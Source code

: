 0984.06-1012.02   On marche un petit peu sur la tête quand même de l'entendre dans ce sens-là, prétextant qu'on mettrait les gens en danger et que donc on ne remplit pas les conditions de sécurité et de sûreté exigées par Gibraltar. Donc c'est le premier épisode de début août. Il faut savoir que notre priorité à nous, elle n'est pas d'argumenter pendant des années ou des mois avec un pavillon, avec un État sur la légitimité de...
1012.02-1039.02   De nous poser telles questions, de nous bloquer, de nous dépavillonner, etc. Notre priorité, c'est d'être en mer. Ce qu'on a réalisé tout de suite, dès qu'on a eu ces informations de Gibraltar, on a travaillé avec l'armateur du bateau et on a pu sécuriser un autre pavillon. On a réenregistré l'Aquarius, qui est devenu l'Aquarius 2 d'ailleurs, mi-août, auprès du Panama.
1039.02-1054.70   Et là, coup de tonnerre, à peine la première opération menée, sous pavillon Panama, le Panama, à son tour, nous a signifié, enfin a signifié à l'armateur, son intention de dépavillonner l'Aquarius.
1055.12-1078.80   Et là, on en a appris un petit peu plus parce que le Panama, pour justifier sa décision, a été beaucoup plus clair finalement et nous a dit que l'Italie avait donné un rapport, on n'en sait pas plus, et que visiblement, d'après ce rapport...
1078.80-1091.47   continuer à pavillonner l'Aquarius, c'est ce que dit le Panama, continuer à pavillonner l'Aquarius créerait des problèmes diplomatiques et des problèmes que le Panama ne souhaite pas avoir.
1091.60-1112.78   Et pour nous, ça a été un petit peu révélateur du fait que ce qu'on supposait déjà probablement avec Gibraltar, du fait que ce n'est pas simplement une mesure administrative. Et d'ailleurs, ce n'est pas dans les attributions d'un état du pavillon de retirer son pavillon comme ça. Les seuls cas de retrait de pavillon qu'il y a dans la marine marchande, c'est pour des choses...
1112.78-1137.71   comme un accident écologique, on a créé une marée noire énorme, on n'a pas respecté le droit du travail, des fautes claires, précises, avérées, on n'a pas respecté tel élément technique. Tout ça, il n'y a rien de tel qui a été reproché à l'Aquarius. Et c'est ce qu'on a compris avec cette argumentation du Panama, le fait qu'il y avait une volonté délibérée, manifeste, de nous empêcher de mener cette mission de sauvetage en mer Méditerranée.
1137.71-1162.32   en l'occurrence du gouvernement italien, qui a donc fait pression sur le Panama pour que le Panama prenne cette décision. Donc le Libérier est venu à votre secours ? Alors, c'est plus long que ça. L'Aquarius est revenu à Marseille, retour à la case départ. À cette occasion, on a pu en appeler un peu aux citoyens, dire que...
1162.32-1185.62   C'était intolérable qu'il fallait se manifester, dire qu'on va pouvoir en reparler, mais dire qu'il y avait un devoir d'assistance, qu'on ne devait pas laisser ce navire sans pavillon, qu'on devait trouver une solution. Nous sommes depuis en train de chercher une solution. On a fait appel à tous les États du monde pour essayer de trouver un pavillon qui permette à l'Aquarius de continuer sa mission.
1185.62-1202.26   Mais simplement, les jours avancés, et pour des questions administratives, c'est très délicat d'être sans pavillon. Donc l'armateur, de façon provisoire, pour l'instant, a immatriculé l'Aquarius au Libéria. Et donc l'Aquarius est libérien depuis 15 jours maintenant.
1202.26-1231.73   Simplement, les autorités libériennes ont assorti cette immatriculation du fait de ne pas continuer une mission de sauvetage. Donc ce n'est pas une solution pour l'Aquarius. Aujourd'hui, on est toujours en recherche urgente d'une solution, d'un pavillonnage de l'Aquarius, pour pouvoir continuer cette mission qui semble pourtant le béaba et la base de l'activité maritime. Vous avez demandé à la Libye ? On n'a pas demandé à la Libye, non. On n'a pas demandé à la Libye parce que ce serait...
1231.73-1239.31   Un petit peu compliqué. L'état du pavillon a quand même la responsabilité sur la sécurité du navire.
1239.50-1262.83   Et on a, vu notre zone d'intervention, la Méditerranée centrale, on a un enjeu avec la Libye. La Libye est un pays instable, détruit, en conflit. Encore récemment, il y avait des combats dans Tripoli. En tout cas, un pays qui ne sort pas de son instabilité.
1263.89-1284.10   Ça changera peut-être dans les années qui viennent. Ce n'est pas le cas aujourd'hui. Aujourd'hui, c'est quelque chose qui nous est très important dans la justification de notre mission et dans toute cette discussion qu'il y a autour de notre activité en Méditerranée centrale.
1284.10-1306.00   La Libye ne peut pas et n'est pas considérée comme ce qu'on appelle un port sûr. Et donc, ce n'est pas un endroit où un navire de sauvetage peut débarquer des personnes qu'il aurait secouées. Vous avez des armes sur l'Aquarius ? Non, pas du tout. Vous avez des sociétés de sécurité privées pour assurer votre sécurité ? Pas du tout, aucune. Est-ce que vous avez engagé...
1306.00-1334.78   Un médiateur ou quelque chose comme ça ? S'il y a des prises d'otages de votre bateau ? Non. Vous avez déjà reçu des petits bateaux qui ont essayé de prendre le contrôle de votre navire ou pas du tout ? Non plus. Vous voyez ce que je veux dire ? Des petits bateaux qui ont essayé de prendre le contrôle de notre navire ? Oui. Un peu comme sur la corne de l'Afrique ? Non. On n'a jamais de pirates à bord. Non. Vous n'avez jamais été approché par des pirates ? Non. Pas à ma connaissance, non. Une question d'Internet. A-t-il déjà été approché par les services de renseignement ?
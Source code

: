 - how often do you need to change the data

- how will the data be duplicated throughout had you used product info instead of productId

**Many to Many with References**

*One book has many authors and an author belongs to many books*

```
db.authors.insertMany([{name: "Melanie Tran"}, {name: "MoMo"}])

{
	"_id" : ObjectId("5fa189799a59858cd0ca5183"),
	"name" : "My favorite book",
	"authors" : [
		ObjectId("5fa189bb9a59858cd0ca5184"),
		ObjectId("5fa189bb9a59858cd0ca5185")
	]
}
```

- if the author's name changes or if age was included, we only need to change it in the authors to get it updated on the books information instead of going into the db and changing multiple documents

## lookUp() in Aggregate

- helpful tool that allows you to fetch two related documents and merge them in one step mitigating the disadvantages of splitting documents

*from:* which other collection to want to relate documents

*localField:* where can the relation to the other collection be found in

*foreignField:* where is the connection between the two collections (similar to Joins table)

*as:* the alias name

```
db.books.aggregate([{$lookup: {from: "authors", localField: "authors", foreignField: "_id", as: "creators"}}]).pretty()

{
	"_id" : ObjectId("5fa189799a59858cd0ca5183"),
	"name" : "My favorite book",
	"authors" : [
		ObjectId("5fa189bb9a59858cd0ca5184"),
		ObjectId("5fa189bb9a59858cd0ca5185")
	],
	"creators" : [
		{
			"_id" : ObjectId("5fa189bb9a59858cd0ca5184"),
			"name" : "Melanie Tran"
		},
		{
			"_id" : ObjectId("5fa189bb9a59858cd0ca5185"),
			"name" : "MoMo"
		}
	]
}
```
┄┄┄┄┄┄┄┄┄┄┄┄┄┄┄┄┄┄┄┄
Reproduce all of the listing, exactly as given.

Source code

: 0984.06-1012.02   On marche un petit peu sur la tête quand même de l'entendre dans ce sens-là, prétextant qu'on mettrait les gens en danger et que donc on ne remplit pas les conditions de sécurité et de sûreté exigées par Gibraltar. Donc c'est le premier épisode de début août. Il faut savoir que notre priorité à nous, elle n'est pas d'argumenter pendant des années ou des mois avec un pavillon, avec un État sur la légitimité de...
1012.02-1039.02   De nous poser telles questions, de nous bloquer, de nous dépavillonner, etc. Notre priorité, c'est d'être en mer. Ce qu'on a réalisé tout de suite, dès qu'on a eu ces informations de Gibraltar, on a travaillé avec l'armateur du bateau et on a pu sécuriser un autre pavillon. On a réenregistré l'Aquarius, qui est devenu l'Aquarius 2 d'ailleurs, mi-août, auprès du Panama.
1039.02-1054.70   Et là, coup de tonnerre, à peine la première opération menée, sous pavillon Panama, le Panama, à son tour, nous a signifié, enfin a signifié à l'armateur, son intention de dépavillonner l'Aquarius.
1055.12-1078.80   Et là, on en a appris un petit peu plus parce que le Panama, pour justifier sa décision, a été beaucoup plus clair finalement et nous a dit que l'Italie avait donné un rapport, on n'en sait pas plus, et que visiblement, d'après ce rapport...
1078.80-1091.47   continuer à pavillonner l'Aquarius, c'est ce que dit le Panama, continuer à pavillonner l'Aquarius créerait des problèmes diplomatiques et des problèmes que le Panama ne souhaite pas avoir.
1091.60-1112.78   Et pour nous, ça a été un petit peu révélateur du fait que ce qu'on supposait déjà probablement avec Gibraltar, du fait que ce n'est pas simplement une mesure administrative. Et d'ailleurs, ce n'est pas dans les attributions d'un état du pavillon de retirer son pavillon comme ça. Les seuls cas de retrait de pavillon qu'il y a dans la marine marchande, c'est pour des choses...
1112.78-1137.71   comme un accident écologique, on a créé une marée noire énorme, on n'a pas respecté le droit du travail, des fautes claires, précises, avérées, on n'a pas respecté tel élément technique. Tout ça, il n'y a rien de tel qui a été reproché à l'Aquarius. Et c'est ce qu'on a compris avec cette argumentation du Panama, le fait qu'il y avait une volonté délibérée, manifeste, de nous empêcher de mener cette mission de sauvetage en mer Méditerranée.
1137.71-1162.32   en l'occurrence du gouvernement italien, qui a donc fait pression sur le Panama pour que le Panama prenne cette décision. Donc le Libérier est venu à votre secours ? Alors, c'est plus long que ça. L'Aquarius est revenu à Marseille, retour à la case départ. À cette occasion, on a pu en appeler un peu aux citoyens, dire que...
1162.32-1185.62   C'était intolérable qu'il fallait se manifester, dire qu'on va pouvoir en reparler, mais dire qu'il y avait un devoir d'assistance, qu'on ne devait pas laisser ce navire sans pavillon, qu'on devait trouver une solution. Nous sommes depuis en train de chercher une solution. On a fait appel à tous les États du monde pour essayer de trouver un pavillon qui permette à l'Aquarius de continuer sa mission.
1185.62-1202.26   Mais simplement, les jours avancés, et pour des questions administratives, c'est très délicat d'être sans pavillon. Donc l'armateur, de façon provisoire, pour l'instant, a immatriculé l'Aquarius au Libéria. Et donc l'Aquarius est libérien depuis 15 jours maintenant.
1202.26-1231.73   Simplement, les autorités libériennes ont assorti cette immatriculation du fait de ne pas continuer une mission de sauvetage. Donc ce n'est pas une solution pour l'Aquarius. Aujourd'hui, on est toujours en recherche urgente d'une solution, d'un pavillonnage de l'Aquarius, pour pouvoir continuer cette mission qui semble pourtant le béaba et la base de l'activité maritime. Vous avez demandé à la Libye ? On n'a pas demandé à la Libye, non. On n'a pas demandé à la Libye parce que ce serait...
1231.73-1239.31   Un petit peu compliqué. L'état du pavillon a quand même la responsabilité sur la sécurité du navire.
1239.50-1262.83   Et on a, vu notre zone d'intervention, la Méditerranée centrale, on a un enjeu avec la Libye. La Libye est un pays instable, détruit, en conflit. Encore récemment, il y avait des combats dans Tripoli. En tout cas, un pays qui ne sort pas de son instabilité.
1263.89-1284.10   Ça changera peut-être dans les années qui viennent. Ce n'est pas le cas aujourd'hui. Aujourd'hui, c'est quelque chose qui nous est très important dans la justification de notre mission et dans toute cette discussion qu'il y a autour de notre activité en Méditerranée centrale.
1284.10-1306.00   La Libye ne peut pas et n'est pas considérée comme ce qu'on appelle un port sûr. Et donc, ce n'est pas un endroit où un navire de sauvetage peut débarquer des personnes qu'il aurait secouées. Vous avez des armes sur l'Aquarius ? Non, pas du tout. Vous avez des sociétés de sécurité privées pour assurer votre sécurité ? Pas du tout, aucune. Est-ce que vous avez engagé...
1306.00-1334.78   Un médiateur ou quelque chose comme ça ? S'il y a des prises d'otages de votre bateau ? Non. Vous avez déjà reçu des petits bateaux qui ont essayé de prendre le contrôle de votre navire ou pas du tout ? Non plus. Vous voyez ce que je veux dire ? Des petits bateaux qui ont essayé de prendre le contrôle de notre navire ? Oui. Un peu comme sur la corne de l'Afrique ? Non. On n'a jamais de pirates à bord. Non. Vous n'avez jamais été approché par des pirates ? Non. Pas à ma connaissance, non. Une question d'Internet. A-t-il déjà été approché par les services de renseignement ?
Source code

: - how often do you need to change the data

- how will the data be duplicated throughout had you used product info instead of productId

**Many to Many with References**

*One book has many authors and an author belongs to many books*

```
db.authors.insertMany([{name: "Melanie Tran"}, {name: "MoMo"}])

{
	"_id" : ObjectId("5fa189799a59858cd0ca5183"),
	"name" : "My favorite book",
	"authors" : [
		ObjectId("5fa189bb9a59858cd0ca5184"),
		ObjectId("5fa189bb9a59858cd0ca5185")
	]
}
```

- if the author's name changes or if age was included, we only need to change it in the authors to get it updated on the books information instead of going into the db and changing multiple documents

## lookUp() in Aggregate

- helpful tool that allows you to fetch two related documents and merge them in one step mitigating the disadvantages of splitting documents

*from:* which other collection to want to relate documents

*localField:* where can the relation to the other collection be found in

*foreignField:* where is the connection between the two collections (similar to Joins table)

*as:* the alias name

```
db.books.aggregate([{$lookup: {from: "authors", localField: "authors", foreignField: "_id", as: "creators"}}]).pretty()

{
	"_id" : ObjectId("5fa189799a59858cd0ca5183"),
	"name" : "My favorite book",
	"authors" : [
		ObjectId("5fa189bb9a59858cd0ca5184"),
		ObjectId("5fa189bb9a59858cd0ca5185")
	],
	"creators" : [
		{
			"_id" : ObjectId("5fa189bb9a59858cd0ca5184"),
			"name" : "Melanie Tran"
		},
		{
			"_id" : ObjectId("5fa189bb9a59858cd0ca5185"),
			"name" : "MoMo"
		}
	]
}
```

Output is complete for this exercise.